Not long ago someone asked in the Forums about a hook point so he could run some custom logic whenever a new page was created. As I recall he wanted to put some default content starter onto each new page to make it easy for his user to just click edit instead of having to add a feature instance to the page. He was going to customize the mojoPortal code and of course I always recommend against doing this, because as soon as you fork the code you make  it very difficult to ever upgrade your mojoPortal installation. Its always best if your custom code can be in external projects, so I implemeted a provider model to allow you to plugin your own custom handler from your own external project.

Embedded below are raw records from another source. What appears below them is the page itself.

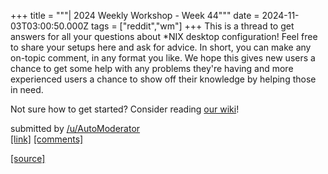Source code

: +++
title = """| 2024 Weekly Workshop - Week 44"""
date = 2024-11-03T03:00:50.000Z
tags = ["reddit","wm"]
+++
This is a thread to get answers for all your questions about \*NIX desktop configuration! Feel free to share your setups here and ask for advice. In short, you can make any on-topic comment, in any format you like. We hope this gives new users a chance to get some help with any problems they're having and more experienced users a chance to show off their knowledge by helping those in need.

Not sure how to get started? Consider reading [our wiki](https://www.reddit.com/r/unixporn/wiki/index/)!

submitted by [/u/AutoModerator](https://www.reddit.com/user/AutoModerator)  
[\[link\]](https://www.reddit.com/r/unixporn/comments/1gidk1q/2024_weekly_workshop_week_44/) [\[comments\]](https://www.reddit.com/r/unixporn/comments/1gidk1q/2024_weekly_workshop_week_44/)

[[source]](https://www.reddit.com/r/unixporn/comments/1gidk1q/2024_weekly_workshop_week_44/)
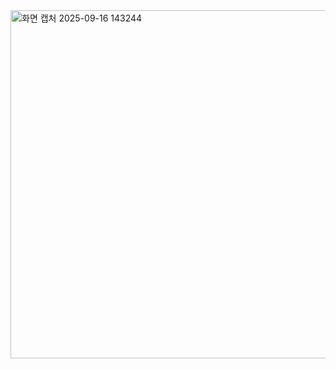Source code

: <img width="766" height="557" alt="화면 캡처 2025-09-16 143244" src="https://github.com/user-attachments/assets/24f218b5-7578-46c8-9ad4-54d73182e16a" />
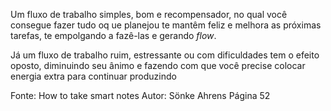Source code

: Um fluxo de trabalho simples, bom e recompensador, no qual você consegue fazer tudo oq ue planejou te mantêm feliz e melhora as próximas tarefas, te empolgando a fazê-las e gerando *flow*.

Já um fluxo de trabalho ruim, estressante ou com dificuldades tem o efeito oposto, diminuindo seu ânimo e fazendo com que você precise colocar energia extra para continuar produzindo

Fonte: How to take smart notes
Autor: Sönke Ahrens
Página 52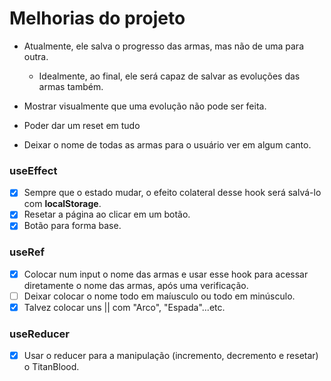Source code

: <!-- CTRL + SHIFT + V para visualizar -->    
# Melhorias do projeto

* Atualmente, ele salva o progresso das armas, mas não de uma para outra.
    * Idealmente, ao final, ele será capaz de salvar as evoluções das armas também.

* Mostrar visualmente que uma evolução não pode ser feita.

* Poder dar um reset em tudo

* Deixar o nome de todas as armas para o usuário ver em algum canto.

### useEffect
- [x] Sempre que o estado mudar, o efeito colateral desse hook será salvá-lo com **localStorage**.
- [x] Resetar a página ao clicar em um botão.
- [x] Botão para forma base.
### useRef
  - [x] Colocar num input o nome das armas e usar esse hook para acessar diretamente o nome das armas, após uma verificação.
  - [ ] Deixar colocar o nome todo em maíusculo ou todo em minúsculo.
  - [x] Talvez colocar uns || com "Arco", "Espada"...etc.
### useReducer
  - [x] Usar o reducer para a manipulação (incremento, decremento e resetar) o TitanBlood.

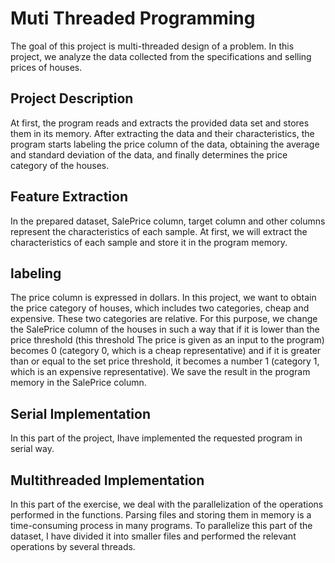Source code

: # Muti Threaded Programming
The goal of this project is multi-threaded design of a problem. In this project, we analyze the data collected from the specifications and selling prices of houses.

## Project Description
At first, the program reads and extracts the provided data set and stores them in its memory. After extracting the data and their characteristics, the program starts labeling the price column of the data, obtaining the average and standard deviation of the data, and finally determines the price category of the houses.

## Feature Extraction

In the prepared dataset, SalePrice column, target column and other columns represent the characteristics of each sample. At first, we will extract the characteristics of each sample and store it in the program memory.

## labeling

The price column is expressed in dollars. In this project, we want to obtain the price category of houses, which includes two categories, cheap and expensive. These two categories are relative. For this purpose, we change the SalePrice column of the houses in such a way that if it is lower than the price threshold (this threshold The price is given as an input to the program) becomes 0 (category 0, which is a cheap representative) and if it is greater than or equal to the set price threshold, it becomes a number 1 (category 1, which is an expensive representative). We save the result in the program memory in the SalePrice column.

## Serial Implementation

In this part of the project, Ihave implemented the requested program in serial way.

## Multithreaded Implementation

In this part of the exercise, we deal with the parallelization of the operations performed in the functions. Parsing files and storing them in memory is a time-consuming process in many programs. To parallelize this part of the dataset, I have divided it into smaller files and performed the relevant operations by several threads.
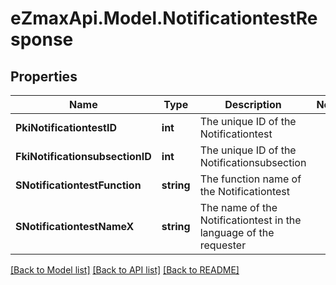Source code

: 
# eZmaxApi.Model.NotificationtestResponse

## Properties

Name | Type | Description | Notes
------------ | ------------- | ------------- | -------------
**PkiNotificationtestID** | **int** | The unique ID of the Notificationtest | 
**FkiNotificationsubsectionID** | **int** | The unique ID of the Notificationsubsection | 
**SNotificationtestFunction** | **string** | The function name of the Notificationtest | 
**SNotificationtestNameX** | **string** | The name of the Notificationtest in the language of the requester | 

[[Back to Model list]](../README.md#documentation-for-models)
[[Back to API list]](../README.md#documentation-for-api-endpoints)
[[Back to README]](../README.md)

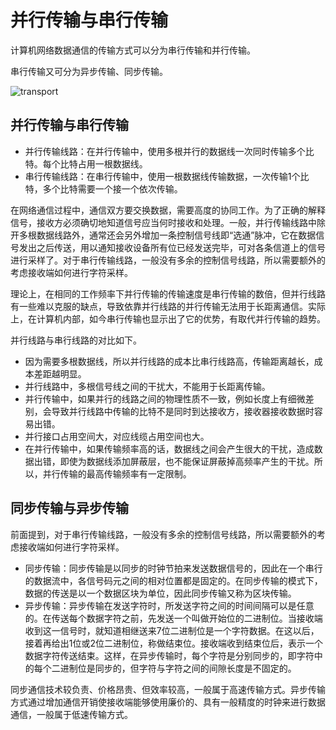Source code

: # 并行传输与串行传输 #

计算机网络数据通信的传输方式可以分为串行传输和并行传输。

串行传输又可分为异步传输、同步传输。

![transport](https://github.com/yixy/image/blob/master/gitbook/transport.png?raw=true)

## 并行传输与串行传输 ##

* 并行传输线路：在并行传输中，使用多根并行的数据线一次同时传输多个比特。每个比特占用一根数据线。
* 串行传输线路：在串行传输中，使用一根数据线传输数据，一次传输1个比特，多个比特需要一个接一个依次传输。

在网络通信过程中，通信双方要交换数据，需要高度的协同工作。为了正确的解释信号，接收方必须确切地知道信号应当何时接收和处理。一般，并行传输线路中除开多根数据线路外，通常还会另外增加一条控制信号线即“选通”脉冲，它在数据信号发出之后传送，用以通知接收设备所有位已经发送完毕，可对各条信道上的信号进行采样了。对于串行传输线路，一般没有多余的控制信号线路，所以需要额外的考虑接收端如何进行字符采样。

理论上，在相同的工作频率下并行传输的传输速度是串行传输的数倍，但并行线路有一些难以克服的缺点，导致依靠并行线路的并行传输无法用于长距离通信。实际上，在计算机内部，如今串行传输也显示出了它的优势，有取代并行传输的趋势。

并行线路与串行线路的对比如下。

* 因为需要多根数据线，所以并行线路的成本比串行线路高，传输距离越长，成本差距越明显。
* 并行线路中，多根信号线之间的干扰大，不能用于长距离传输。
* 并行传输中，如果并行的线路之间的物理性质不一致，例如长度上有细微差别，会导致并行线路中传输的比特不是同时到达接收方，接收器接收数据时容易出错。
* 并行接口占用空间大，对应线缆占用空间也大。
* 在并行传输中，如果传输频率高的话，数据线之间会产生很大的干扰，造成数据出错，即使为数据线添加屏蔽层，也不能保证屏蔽掉高频率产生的干扰。所以，并行传输的最高传输频率有一定限制。

## 同步传输与异步传输 ##

前面提到，对于串行传输线路，一般没有多余的控制信号线路，所以需要额外的考虑接收端如何进行字符采样。

* 同步传输：同步传输是以同步的时钟节拍来发送数据信号的，因此在一个串行的数据流中，各信号码元之间的相对位置都是固定的。在同步传输的模式下，数据的传送是以一个数据区块为单位，因此同步传输又称为区块传输。
* 异步传输：异步传输在发送字符时，所发送字符之间的时间间隔可以是任意的。在传送每个数据字符之前，先发送一个叫做开始位的二进制位。当接收端收到这一信号时，就知道相继送来7位二进制位是一个字符数据。在这以后，接着再给出1位或2位二进制位，称做结束位。接收端收到结束位后，表示一个数据字符传送结束。这样，在异步传输时，每个字符是分别同步的，即字符中的每个二进制位是同步的，但字符与字符之间的间隙长度是不固定的。

同步通信技术较负责、价格昂贵、但效率较高，一般属于高速传输方式。异步传输方式通过增加通信开销使接收端能够使用廉价的、具有一般精度的时钟来进行数据通信，一般属于低速传输方式。
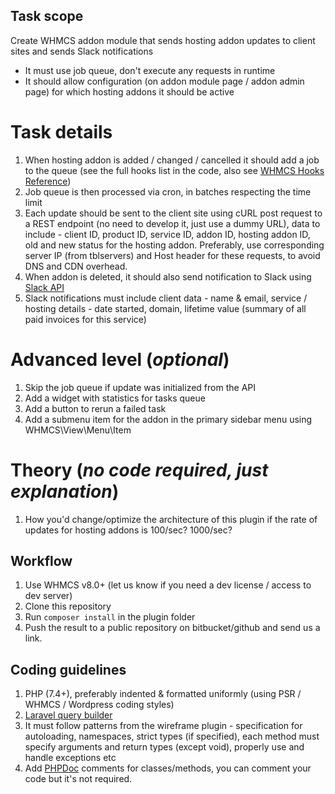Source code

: ## Task scope
Create WHMCS addon module that sends hosting addon updates to client sites and sends Slack notifications

- It must use job queue, don't execute any requests in runtime
- It should allow configuration (on addon module page / addon admin page) for which hosting addons it should be active

# Task details
1. When hosting addon is added / changed / cancelled it should add a job to the queue (see the full hooks list in the code, also see [WHMCS Hooks Reference](https://developers.whmcs.com/hooks-reference/addon/)) 
2. Job queue is then processed via cron, in batches respecting the time limit
3. Each update should be sent to the client site using cURL post request to a REST endpoint (no need to develop it, just use a dummy URL), data to include - client ID, product ID, service ID, addon ID, hosting addon ID, old and new status for the hosting addon. Preferably, use corresponding server IP (from tblservers) and Host header for these requests, to avoid DNS and CDN overhead.
4. When addon is deleted, it should also send notification to Slack using [Slack API](https://api.slack.com/reference/messaging/attachments)
5. Slack notifications must include client data - name & email, service / hosting details - date started, domain, lifetime value (summary of all paid invoices for this service) 

# Advanced level (*optional*)
1. Skip the job queue if update was initialized from the API
2. Add a widget with statistics for tasks queue
3. Add a button to rerun a failed task
4. Add a submenu item for the addon in the primary sidebar menu using WHMCS\View\Menu\Item

# Theory (*no code required, just explanation*)
1. How you'd change/optimize the architecture of this plugin if the rate of updates for hosting addons is 100/sec? 1000/sec?

## Workflow
1.  Use WHMCS v8.0+ (let us know if you need a dev license / access to dev server)
2.  Clone this repository
3.  Run `composer install` in the plugin folder
4.  Push the result to a public repository on bitbucket/github and send us a link.

## Coding guidelines
1.  PHP (7.4+), preferably indented & formatted uniformly (using PSR / WHMCS / Wordpress coding styles) 
2.  [Laravel query builder](https://laravel.com/docs/10.x/queries)
3.  It must follow patterns from the wireframe plugin - specification for autoloading, namespaces, strict types (if specified), each method must specify arguments and return types (except void), properly use and handle exceptions etc
4.  Add [PHPDoc](https://docs.phpdoc.org/references/phpdoc/index.html) comments for classes/methods, you can comment your code but it's not required.
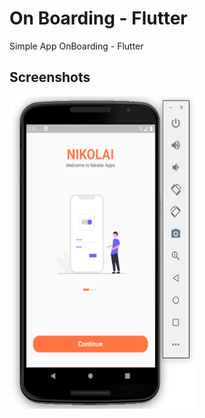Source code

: # On Boarding - Flutter

Simple App OnBoarding - Flutter

## Screenshots

<img src="https://github.com/fionicholas/OnBoarding-Flutter/blob/master/screenshot/ssandroid_onboarding.png" alt="ss-onboarding-flutter" width="300" height="500" />
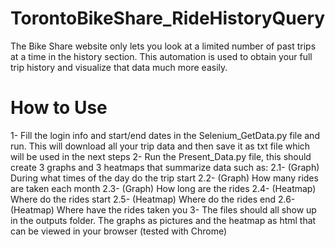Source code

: # TorontoBikeShare_RideHistoryQuery
The Bike Share website only lets you look at a limited number of past trips at a time in the history section. This automation is used to obtain your full trip history and visualize that data much more easily.

# How to Use
1- Fill the login info and start/end dates in the Selenium_GetData.py file and run. This will download all your trip data and then save it as txt file which will be used in the next steps
2- Run the Present_Data.py file, this should create 3 graphs and 3 heatmaps that summarize data such as:
    2.1- (Graph) During what times of the day do the trip start
    2.2- (Graph) How many rides are taken each month
    2.3- (Graph) How long are the rides
    2.4- (Heatmap) Where do the rides start
    2.5- (Heatmap) Where do the rides end
    2.6- (Heatmap) Where have the rides taken you
3- The files should all show up in the outputs folder. The graphs as pictures and the heatmap as html that can be viewed in your browser (tested with Chrome)
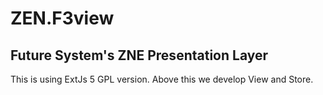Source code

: # ZEN.F3view

## Future System's ZNE Presentation Layer

This is using ExtJs 5 GPL version.
Above this we develop View and Store.
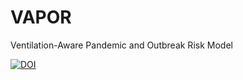 # VAPOR
Ventilation-Aware Pandemic and Outbreak Risk Model

[![DOI](https://zenodo.org/badge/1026304551.svg)](https://doi.org/10.5281/zenodo.16422619)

To create your handler, you can copy this "DoNothing" handler and change the class name and namespace and add in your implementation logic.

using System;
using System.Configuration.Provider;
using System.Collections.Generic;
using System.Text;
using mojoPortal.Business;
using log4net;

namespace mojoPortal.Business.WebHelpers.PageEventHandlers
{
	public class DoNothingPageCreatedEventHandler : PageCreatedEventHandlerPovider
	{
		private static readonly ILog log = LogManager.GetLogger(typeof(DoNothingPageCreatedEventHandler));

		public DoNothingPageCreatedEventHandler()
		{ }

		public override void PageCreatedHandler(object sender, PageCreatedEventArgs e)
		{
			if (sender == null)
			{
				return;
			}

			PageSettings page = sender as PageSettings;

			// do nothing
			log.Debug("DoNothingPageCreatedEventHandler handled PageCreated event for " + page.PageName);
		}
	}
}

Next you have to create a config file so that mojoPortal knows about your handler. I recommend you create the config file in your external project and use a post build event to copy it to the Web project where it is needed. It should go in your UI project (if you have 3 tiers), under /Setup/ProviderConfig/pagecreatedeventhandlers, and your post build event should copy it from there to Web/Setup/ProviderConfig/pagecreatedeventhandlers

The syntax for the config file is very simple:

<?xml version="1.0" encoding="utf-8" ?>
<PageCreatedEventHandlers>
    <providers>
        <add
            name="YourCustomClassName"
            type="YourCustomNamespace.YourCustomClassName, YourCustomAssemblyName"
            description="your description here"
        />
    </providers>
</PageCreatedEventHandlers>

Note that YourCustomAssemblyName is the name of the dll containing your custom class, but without the .dll extension.